### WORK ORDER
Where a line of the entries holds the string "gsutil", copy that line.

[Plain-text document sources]
::::::::::
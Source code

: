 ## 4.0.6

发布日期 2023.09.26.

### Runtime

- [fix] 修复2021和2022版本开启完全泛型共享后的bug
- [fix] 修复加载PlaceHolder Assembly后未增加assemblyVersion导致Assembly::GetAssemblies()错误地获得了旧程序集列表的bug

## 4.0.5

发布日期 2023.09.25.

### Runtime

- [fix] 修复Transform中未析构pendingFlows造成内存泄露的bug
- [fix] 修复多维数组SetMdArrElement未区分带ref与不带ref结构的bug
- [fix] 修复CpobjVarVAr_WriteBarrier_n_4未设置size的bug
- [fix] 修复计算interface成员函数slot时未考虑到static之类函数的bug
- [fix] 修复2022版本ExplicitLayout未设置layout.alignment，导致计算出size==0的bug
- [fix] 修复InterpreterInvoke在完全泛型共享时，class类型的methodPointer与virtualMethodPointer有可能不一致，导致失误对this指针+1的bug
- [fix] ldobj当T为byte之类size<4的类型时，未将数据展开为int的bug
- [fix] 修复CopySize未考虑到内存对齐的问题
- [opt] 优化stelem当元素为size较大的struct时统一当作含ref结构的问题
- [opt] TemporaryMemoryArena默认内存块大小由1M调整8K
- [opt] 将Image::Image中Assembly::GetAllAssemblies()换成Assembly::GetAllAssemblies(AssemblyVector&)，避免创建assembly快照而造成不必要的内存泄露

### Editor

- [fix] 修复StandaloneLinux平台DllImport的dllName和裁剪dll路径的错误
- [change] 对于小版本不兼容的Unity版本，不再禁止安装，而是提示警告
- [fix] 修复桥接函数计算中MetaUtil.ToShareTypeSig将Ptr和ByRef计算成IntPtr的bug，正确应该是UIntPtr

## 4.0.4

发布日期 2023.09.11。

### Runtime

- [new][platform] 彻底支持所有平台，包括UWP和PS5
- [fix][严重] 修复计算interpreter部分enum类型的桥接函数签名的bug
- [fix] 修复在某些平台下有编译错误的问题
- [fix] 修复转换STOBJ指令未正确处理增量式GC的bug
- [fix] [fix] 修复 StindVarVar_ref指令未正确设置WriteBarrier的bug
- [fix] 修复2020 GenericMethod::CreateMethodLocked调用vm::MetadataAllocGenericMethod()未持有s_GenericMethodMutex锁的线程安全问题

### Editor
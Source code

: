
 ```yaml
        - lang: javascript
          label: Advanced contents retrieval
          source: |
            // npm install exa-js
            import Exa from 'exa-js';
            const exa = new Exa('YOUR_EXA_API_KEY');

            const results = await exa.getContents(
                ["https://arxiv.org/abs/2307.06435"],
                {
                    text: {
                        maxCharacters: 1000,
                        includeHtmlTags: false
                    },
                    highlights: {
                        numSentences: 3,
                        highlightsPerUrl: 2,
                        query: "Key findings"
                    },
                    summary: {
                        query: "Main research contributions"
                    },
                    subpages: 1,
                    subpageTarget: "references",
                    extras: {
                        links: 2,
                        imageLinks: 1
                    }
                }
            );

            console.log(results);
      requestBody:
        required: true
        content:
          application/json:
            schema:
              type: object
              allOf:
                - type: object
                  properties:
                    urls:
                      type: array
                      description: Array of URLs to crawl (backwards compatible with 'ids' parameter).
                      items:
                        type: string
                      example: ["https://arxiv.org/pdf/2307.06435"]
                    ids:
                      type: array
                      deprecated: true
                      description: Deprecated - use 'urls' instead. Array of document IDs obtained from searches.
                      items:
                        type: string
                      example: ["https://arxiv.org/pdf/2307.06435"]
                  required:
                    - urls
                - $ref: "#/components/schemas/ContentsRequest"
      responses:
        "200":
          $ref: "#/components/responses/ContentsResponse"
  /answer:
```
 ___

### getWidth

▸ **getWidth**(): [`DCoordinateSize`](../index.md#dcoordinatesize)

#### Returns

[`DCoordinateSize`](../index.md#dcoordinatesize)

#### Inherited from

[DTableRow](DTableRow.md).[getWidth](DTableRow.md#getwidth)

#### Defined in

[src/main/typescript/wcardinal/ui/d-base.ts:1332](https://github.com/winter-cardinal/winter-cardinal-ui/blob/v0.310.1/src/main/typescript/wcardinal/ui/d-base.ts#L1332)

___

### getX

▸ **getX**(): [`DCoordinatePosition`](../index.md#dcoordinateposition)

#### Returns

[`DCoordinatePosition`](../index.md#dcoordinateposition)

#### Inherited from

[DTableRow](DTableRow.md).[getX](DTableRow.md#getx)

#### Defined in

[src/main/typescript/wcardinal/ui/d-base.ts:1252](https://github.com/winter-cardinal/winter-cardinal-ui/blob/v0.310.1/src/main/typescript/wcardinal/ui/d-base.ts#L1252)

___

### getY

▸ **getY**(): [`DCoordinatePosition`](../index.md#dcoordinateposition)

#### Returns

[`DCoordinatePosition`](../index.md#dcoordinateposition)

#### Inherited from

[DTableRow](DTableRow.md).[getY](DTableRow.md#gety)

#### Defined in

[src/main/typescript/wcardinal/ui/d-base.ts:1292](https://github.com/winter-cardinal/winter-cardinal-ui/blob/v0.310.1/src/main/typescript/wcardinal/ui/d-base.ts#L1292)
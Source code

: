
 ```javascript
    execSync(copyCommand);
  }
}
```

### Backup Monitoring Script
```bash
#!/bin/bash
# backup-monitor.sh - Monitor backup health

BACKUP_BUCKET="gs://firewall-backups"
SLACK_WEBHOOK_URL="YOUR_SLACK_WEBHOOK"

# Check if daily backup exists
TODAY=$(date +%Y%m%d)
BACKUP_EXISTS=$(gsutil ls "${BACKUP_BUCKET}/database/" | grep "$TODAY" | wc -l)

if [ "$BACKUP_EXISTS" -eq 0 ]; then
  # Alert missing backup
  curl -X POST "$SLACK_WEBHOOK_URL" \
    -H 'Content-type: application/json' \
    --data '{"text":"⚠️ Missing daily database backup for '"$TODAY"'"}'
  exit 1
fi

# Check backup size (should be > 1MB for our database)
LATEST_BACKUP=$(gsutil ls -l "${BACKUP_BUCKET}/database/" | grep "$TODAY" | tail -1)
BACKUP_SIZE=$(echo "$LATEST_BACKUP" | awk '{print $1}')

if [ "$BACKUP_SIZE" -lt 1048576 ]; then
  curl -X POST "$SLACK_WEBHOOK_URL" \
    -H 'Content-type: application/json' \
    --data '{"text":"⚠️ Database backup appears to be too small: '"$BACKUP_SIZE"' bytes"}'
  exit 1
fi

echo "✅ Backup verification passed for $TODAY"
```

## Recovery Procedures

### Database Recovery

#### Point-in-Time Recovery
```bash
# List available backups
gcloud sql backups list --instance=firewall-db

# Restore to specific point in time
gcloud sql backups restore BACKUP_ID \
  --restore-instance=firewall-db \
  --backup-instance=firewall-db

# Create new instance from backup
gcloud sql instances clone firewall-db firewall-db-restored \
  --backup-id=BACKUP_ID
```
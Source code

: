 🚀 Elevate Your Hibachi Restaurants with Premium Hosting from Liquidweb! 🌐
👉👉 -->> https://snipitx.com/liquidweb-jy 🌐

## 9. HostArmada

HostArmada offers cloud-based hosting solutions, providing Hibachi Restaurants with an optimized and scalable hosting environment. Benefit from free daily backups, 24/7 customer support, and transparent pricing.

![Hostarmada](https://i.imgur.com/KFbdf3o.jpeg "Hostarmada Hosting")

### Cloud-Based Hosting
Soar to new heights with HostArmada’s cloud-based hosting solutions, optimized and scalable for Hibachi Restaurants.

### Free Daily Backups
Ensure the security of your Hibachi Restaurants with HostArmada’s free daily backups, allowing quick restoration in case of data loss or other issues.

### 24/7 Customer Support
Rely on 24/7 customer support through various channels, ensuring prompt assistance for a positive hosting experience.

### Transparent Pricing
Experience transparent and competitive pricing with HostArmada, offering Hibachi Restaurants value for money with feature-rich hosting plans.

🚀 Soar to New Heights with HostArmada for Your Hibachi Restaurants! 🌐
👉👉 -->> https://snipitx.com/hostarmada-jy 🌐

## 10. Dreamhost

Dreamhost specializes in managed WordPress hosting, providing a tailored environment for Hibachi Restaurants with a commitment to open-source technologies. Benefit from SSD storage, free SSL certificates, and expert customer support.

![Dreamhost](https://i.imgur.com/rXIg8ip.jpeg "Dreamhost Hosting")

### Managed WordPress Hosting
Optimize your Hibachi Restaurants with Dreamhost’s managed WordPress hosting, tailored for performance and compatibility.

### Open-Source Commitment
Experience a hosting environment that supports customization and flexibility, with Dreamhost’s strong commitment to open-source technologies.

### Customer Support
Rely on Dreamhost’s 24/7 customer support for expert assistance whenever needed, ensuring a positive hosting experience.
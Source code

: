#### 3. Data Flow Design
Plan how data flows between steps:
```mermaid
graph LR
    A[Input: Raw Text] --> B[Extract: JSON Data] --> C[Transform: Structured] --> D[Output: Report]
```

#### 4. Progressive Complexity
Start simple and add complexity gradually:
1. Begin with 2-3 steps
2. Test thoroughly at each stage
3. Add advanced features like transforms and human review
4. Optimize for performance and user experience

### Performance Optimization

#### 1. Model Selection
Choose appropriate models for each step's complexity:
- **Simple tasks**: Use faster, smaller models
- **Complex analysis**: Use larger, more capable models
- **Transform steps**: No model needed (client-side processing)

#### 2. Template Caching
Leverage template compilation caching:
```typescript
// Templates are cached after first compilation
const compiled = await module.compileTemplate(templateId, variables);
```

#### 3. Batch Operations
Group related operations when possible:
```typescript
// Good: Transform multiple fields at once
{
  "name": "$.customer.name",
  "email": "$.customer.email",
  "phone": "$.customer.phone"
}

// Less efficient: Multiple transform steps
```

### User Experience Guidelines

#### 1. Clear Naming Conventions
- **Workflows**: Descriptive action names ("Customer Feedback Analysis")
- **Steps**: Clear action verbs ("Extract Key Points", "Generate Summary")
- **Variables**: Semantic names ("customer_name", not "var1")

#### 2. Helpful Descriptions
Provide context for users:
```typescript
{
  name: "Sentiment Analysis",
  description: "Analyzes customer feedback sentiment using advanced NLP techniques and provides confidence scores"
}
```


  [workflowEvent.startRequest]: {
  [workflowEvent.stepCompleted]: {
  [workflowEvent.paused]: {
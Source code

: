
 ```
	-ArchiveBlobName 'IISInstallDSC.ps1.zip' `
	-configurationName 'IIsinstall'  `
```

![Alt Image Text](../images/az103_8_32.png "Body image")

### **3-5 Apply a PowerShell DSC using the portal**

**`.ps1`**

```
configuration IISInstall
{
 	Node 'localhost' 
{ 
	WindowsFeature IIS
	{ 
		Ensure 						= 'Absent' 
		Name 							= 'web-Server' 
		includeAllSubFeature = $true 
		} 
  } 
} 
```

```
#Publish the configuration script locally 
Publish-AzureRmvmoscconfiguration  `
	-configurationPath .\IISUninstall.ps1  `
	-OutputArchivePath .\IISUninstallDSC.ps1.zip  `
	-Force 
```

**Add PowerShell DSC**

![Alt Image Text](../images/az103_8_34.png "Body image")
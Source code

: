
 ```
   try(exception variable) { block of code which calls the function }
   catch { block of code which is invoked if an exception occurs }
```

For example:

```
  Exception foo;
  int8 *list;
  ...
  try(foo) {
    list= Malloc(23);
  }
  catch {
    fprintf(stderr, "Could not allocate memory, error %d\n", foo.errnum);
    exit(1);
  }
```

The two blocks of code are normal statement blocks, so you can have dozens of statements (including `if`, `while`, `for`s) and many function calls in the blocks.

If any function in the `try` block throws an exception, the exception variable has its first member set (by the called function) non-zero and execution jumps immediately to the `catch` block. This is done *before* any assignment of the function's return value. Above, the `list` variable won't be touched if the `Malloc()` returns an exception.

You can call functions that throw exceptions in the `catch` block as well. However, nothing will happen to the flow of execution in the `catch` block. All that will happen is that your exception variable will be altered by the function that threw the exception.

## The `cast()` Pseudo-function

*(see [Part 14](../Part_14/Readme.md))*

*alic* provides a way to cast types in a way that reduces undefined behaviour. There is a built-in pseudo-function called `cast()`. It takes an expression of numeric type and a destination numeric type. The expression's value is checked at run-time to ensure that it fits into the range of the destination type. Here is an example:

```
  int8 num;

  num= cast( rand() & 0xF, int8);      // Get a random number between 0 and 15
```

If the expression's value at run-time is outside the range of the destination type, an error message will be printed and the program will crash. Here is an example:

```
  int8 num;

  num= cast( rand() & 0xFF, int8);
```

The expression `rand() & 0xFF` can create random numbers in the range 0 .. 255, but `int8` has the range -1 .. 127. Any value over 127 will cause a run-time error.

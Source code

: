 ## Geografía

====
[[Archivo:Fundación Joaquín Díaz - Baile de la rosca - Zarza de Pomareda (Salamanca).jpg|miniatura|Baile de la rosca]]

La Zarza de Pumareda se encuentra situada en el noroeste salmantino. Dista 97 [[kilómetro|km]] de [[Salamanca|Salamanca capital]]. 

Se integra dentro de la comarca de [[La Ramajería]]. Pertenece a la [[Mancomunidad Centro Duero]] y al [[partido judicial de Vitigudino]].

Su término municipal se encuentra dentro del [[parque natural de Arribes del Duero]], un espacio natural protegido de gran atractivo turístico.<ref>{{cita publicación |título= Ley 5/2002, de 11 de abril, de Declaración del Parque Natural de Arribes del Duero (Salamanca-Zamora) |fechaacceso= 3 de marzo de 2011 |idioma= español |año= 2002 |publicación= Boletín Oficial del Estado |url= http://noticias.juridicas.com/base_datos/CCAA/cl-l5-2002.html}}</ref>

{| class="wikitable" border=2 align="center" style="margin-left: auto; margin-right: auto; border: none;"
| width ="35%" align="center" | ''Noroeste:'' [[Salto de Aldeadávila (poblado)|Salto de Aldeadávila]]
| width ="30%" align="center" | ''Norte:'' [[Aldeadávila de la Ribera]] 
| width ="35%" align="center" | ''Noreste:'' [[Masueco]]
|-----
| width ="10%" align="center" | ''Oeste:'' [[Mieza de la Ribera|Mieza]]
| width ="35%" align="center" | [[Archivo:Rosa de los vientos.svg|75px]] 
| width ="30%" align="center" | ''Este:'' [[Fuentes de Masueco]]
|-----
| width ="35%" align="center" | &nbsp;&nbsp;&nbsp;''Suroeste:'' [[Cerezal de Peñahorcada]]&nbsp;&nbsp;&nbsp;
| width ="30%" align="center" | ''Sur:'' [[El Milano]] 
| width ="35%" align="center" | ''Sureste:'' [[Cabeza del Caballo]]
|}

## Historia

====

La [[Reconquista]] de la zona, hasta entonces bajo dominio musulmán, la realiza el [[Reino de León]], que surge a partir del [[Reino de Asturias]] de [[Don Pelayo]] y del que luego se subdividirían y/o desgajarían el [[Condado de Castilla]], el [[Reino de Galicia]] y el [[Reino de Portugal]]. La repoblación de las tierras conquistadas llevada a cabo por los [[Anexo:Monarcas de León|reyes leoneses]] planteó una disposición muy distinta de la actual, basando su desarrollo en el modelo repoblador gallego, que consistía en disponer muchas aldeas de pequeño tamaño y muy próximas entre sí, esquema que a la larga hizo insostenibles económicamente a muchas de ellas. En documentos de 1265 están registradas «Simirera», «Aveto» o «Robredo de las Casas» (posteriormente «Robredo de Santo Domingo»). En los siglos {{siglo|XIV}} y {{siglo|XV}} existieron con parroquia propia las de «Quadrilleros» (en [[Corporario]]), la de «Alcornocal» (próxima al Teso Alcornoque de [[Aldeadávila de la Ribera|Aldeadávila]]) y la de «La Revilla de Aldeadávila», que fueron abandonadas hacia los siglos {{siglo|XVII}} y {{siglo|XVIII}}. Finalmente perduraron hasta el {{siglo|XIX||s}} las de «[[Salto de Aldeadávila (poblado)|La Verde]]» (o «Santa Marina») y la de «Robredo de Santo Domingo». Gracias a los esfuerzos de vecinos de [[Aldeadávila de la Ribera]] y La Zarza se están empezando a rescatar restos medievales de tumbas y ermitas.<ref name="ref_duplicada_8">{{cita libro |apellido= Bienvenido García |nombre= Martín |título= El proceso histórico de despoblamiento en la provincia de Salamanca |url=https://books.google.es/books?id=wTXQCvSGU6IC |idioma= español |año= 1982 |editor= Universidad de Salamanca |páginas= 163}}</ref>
::::::::::
### ANSWER BOX
BACKUP_EXISTS=$(gsutil ls "${BACKUP_BUCKET}/database/" | grep "$TODAY" | wc -l)
LATEST_BACKUP=$(gsutil ls -l "${BACKUP_BUCKET}/database/" | grep "$TODAY" | tail -1)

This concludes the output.